I cranked the steering wheel of the surplus Army 4WD hard to the left, shifted to third gear, and stomped on the accelerator. The four-banger under the hood screamed in protest as I circled back to pick up the hard hat. Suddenly, my world started to tilt. Glancing out the passenger side window, I saw the tree-covered horizon slowly disappear, replaced by rocks and dirt. I gripped the wheel hard and slammed my feet to the floor, bracing for the impact. Dust and loose stuff filled the cab as the water truck rolled over and then skidded to a stop on its side. Water rushed from the tank, creating a small river in the dust. Fuel fumes filled the cab as I groped for the ignition switch and killed the engine.

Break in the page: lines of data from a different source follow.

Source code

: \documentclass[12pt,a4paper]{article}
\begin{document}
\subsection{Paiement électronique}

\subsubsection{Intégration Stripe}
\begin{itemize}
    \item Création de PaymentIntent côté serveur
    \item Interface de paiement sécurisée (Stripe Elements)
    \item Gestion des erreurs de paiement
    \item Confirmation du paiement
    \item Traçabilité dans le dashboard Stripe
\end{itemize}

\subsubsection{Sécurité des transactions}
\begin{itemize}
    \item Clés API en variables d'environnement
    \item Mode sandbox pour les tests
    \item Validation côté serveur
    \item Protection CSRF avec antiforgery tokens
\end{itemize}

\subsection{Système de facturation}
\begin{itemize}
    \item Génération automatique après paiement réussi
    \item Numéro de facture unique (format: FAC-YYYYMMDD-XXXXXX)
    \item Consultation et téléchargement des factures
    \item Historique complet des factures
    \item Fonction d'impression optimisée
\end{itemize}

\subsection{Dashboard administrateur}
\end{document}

My immediate thought was, “You’re fired!” It was my second week on the job at the Blackbird’s open pit after graduating from Salmon High School in 1957. During our first morning on the job, the shift foreman, Don McGowan, had explained the safety rules and made it clear that damaging the equipment was a firing event. “Respect your tools,” he warned.
Since the late 1800s, miners had been extracting copper and cobalt, with a little gold and silver on the side, through a complex of tunnels at the mountain, but the engineers had determined the ore body came all the way to the roots of the lodgepole pines that covered the upper end of the deposit. The mine owner, a now-defunct company called Noranda, hired a construction group out of Reno to access the copper and cobalt ore deposits.
The Blackbird open pit project was just getting started the year I graduated. My dad Bert and mother Margaret were managing the Cobalt Recreation Hall, my younger brothers Bob and Ron were working at the IGA Market, and I went looking for a job at the mine.